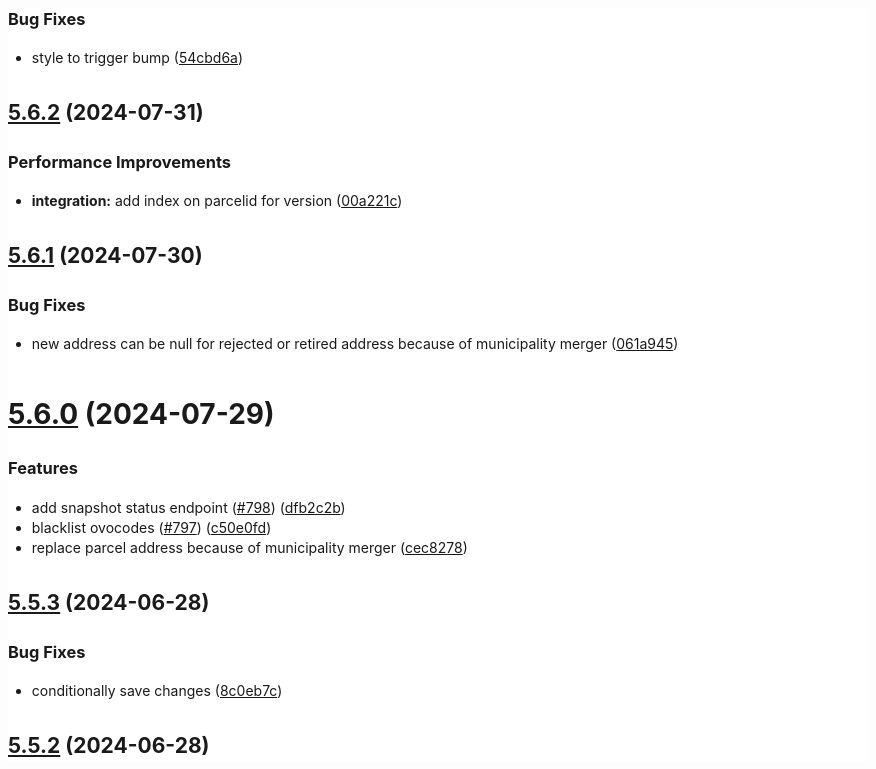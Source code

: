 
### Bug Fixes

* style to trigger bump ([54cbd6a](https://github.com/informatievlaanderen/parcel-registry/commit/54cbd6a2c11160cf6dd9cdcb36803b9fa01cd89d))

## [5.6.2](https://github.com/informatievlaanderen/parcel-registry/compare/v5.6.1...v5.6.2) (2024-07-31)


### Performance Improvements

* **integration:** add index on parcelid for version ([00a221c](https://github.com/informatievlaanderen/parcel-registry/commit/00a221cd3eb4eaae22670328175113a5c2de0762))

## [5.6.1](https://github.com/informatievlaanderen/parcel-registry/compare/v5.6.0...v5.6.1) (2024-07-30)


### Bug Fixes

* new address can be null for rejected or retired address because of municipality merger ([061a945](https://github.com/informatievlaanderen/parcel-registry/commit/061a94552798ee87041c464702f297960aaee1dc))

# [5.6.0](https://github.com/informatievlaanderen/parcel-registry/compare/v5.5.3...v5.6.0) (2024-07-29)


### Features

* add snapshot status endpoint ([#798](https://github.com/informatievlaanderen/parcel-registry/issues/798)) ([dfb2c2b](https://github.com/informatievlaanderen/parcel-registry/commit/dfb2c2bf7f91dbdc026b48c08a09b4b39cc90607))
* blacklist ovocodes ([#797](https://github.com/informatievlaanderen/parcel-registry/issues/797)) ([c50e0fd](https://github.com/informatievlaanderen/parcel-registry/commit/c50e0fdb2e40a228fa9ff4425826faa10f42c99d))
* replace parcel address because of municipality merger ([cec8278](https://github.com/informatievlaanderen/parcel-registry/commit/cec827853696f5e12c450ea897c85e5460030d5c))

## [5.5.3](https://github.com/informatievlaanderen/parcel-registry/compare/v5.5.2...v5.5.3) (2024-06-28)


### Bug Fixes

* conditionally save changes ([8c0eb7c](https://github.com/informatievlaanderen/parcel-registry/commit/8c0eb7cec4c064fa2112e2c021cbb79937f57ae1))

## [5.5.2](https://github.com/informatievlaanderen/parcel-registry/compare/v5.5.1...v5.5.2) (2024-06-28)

==

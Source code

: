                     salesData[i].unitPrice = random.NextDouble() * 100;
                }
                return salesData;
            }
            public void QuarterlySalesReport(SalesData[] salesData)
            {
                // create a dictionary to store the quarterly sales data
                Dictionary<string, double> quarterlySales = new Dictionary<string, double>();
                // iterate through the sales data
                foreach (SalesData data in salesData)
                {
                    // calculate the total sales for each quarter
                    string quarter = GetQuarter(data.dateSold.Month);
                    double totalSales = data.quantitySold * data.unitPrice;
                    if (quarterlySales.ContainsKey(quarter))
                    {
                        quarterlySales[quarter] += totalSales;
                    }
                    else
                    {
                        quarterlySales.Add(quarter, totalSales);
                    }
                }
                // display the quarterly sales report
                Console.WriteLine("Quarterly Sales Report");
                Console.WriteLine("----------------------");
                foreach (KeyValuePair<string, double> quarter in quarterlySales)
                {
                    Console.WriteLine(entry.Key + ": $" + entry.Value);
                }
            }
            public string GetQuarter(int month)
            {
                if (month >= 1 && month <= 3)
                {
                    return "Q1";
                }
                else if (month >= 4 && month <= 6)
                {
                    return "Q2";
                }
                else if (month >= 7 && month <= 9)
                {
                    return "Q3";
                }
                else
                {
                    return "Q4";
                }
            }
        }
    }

• What you need to do:
Repeat the entries above verbatim, but only from the line that has "### Features" down to the line that has "replace parcel address", inclusive.

• Answer box:
### Features

* add snapshot status endpoint ([#798](https://github.com/informatievlaanderen/parcel-registry/issues/798)) ([dfb2c2b](https://github.com/informatievlaanderen/parcel-registry/commit/dfb2c2bf7f91dbdc026b48c08a09b4b39cc90607))
* blacklist ovocodes ([#797](https://github.com/informatievlaanderen/parcel-registry/issues/797)) ([c50e0fd](https://github.com/informatievlaanderen/parcel-registry/commit/c50e0fdb2e40a228fa9ff4425826faa10f42c99d))
* replace parcel address because of municipality merger ([cec8278](https://github.com/informatievlaanderen/parcel-registry/commit/cec827853696f5e12c450ea897c85e5460030d5c))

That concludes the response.